In Amgen, Inc. v. Charles River Laboratories, Inc., Misc. No. 16-325-RGA (D. Del. Mar. 22, 2017), Judge Andrews denied an unopposed motion to redact portions of the transcript of a discovery dispute, finding that the proposed redactions were too extensive. In so holding, Judge Andrews noted that redaction requests are not unusual but “in almost all cases, the proposed redactions exceed the minimum necessary.”
In two orders issued in Orthophoenix LLC v. Stryker Corp., C.A. No. 13-1628-LPS (D. Del. Mar. 30, 2017, and Mar. 31, 2017), Chief Judge Stark denied requests to redact court documents. In the first order, the Court unsealed a memorandum opinion in full after finding that the proposed redactions were not warranted given that “the sole contention for why redactions are necessary is that the parties’ settlement agreement includes a confidentiality provision” and that “[a]bsent any clearly-articulated reasoning about the harm that will come from disclosure, the parties’ private settlement agreement does not outweigh the public’s interest.” In the second order, Chief Judge Stark unsealed the transcript from the hearing underlying the memorandum decision for the same reasons.
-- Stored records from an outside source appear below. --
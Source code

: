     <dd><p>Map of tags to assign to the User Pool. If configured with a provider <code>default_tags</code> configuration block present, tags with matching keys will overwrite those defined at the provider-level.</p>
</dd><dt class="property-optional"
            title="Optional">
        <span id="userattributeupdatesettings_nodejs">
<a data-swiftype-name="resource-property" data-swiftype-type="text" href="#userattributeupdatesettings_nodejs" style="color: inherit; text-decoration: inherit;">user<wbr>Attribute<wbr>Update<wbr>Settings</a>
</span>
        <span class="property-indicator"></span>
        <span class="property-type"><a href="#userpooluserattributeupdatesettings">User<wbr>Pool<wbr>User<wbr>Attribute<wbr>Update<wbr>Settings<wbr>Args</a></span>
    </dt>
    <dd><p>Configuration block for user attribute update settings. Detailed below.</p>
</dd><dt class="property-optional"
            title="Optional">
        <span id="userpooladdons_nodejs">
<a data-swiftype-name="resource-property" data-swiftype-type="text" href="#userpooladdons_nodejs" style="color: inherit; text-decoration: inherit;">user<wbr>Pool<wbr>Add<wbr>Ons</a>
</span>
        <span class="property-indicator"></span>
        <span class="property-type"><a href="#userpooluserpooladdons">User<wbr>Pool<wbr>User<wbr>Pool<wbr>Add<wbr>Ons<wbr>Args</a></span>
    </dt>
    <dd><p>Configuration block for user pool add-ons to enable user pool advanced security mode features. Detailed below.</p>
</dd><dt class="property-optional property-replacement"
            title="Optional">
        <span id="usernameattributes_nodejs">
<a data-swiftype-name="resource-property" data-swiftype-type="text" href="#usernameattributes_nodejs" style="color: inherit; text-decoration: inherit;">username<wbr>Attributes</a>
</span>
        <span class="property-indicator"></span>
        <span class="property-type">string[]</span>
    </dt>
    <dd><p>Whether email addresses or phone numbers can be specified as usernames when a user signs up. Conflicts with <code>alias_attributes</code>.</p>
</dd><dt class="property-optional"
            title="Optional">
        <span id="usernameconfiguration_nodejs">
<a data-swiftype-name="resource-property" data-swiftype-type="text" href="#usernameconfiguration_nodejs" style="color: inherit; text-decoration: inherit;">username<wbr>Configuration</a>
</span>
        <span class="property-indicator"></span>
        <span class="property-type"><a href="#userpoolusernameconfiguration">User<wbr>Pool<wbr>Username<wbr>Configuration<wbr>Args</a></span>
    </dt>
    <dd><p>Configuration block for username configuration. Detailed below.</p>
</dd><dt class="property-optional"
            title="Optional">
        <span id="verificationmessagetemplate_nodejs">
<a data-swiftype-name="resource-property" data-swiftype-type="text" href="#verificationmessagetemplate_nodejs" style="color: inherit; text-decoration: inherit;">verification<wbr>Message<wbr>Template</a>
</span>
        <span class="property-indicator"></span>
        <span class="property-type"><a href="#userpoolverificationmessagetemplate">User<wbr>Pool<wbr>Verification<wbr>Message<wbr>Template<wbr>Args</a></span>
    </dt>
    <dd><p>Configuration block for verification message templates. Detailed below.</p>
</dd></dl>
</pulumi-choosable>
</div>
In Lambda Optical Solutions LLC v. Alcatel Lucent SA, C.A. No. 10-487-RGA-CJB (D. Del. Apr. 7, 2017), Magistrate Judge Burke denied the parties’ joint motion to redact the Court’s report and recommendation and ordered that the decision be unsealed after concluding that the parties failed to show how disclosure would cause them injury.
Key Points: Requests to redact transcripts or documents filed with the Court in this District will be scrutinized for both breadth and justification. Parties should propose redactions to court filings only when disclosure of information will work a clearly defined and serious injury, but also take care to explain in the first instance why such an injury would take place.